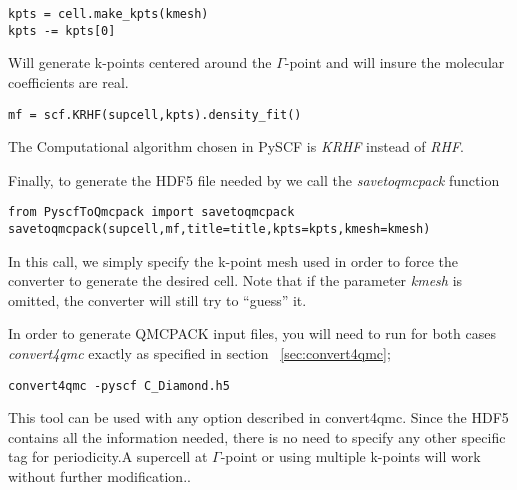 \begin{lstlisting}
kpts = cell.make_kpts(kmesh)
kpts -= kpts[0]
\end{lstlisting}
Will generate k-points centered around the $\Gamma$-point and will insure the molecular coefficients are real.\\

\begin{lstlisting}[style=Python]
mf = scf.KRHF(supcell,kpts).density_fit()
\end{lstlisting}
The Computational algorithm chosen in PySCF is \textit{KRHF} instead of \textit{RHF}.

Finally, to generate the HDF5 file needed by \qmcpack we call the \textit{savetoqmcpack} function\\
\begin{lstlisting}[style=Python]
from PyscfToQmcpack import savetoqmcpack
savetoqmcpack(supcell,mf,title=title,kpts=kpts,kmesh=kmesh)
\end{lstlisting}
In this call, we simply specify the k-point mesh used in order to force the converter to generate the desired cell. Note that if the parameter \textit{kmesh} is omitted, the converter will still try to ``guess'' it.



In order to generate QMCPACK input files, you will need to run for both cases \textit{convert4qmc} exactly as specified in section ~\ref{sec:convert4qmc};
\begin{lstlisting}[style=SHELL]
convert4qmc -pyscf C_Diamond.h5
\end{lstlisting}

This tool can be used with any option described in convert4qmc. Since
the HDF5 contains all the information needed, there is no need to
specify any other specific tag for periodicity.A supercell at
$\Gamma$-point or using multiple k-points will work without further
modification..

____________________

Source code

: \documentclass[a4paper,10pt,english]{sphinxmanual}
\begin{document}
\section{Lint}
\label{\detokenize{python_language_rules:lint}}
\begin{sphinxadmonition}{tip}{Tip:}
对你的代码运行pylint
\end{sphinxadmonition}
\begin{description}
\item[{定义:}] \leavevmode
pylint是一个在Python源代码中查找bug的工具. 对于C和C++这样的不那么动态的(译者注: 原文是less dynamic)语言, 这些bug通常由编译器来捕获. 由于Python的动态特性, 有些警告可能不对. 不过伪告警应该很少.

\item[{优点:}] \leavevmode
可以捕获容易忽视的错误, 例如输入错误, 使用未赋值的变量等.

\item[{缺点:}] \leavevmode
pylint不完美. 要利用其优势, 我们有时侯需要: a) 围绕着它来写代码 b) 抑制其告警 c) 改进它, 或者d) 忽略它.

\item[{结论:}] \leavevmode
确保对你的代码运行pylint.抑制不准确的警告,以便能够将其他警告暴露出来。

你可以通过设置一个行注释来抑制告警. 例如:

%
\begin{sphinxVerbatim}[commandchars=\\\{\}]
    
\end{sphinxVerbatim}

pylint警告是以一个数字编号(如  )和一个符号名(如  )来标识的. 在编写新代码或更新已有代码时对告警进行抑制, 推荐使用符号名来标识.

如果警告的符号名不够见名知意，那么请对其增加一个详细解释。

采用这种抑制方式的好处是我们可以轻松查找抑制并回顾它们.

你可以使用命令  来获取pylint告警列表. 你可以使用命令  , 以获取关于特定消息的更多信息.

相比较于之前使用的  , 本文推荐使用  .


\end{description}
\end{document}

____________________

* What is needed: Whenever a line in the records above contains the string "call", copy that line.

* Response to the task:
Finally, to generate the HDF5 file needed by \qmcpack we call the \textit{savetoqmcpack} function\\
In this call, we simply specify the k-point mesh used in order to force the converter to generate the desired cell. Note that if the parameter \textit{kmesh} is omitted, the converter will still try to ``guess'' it.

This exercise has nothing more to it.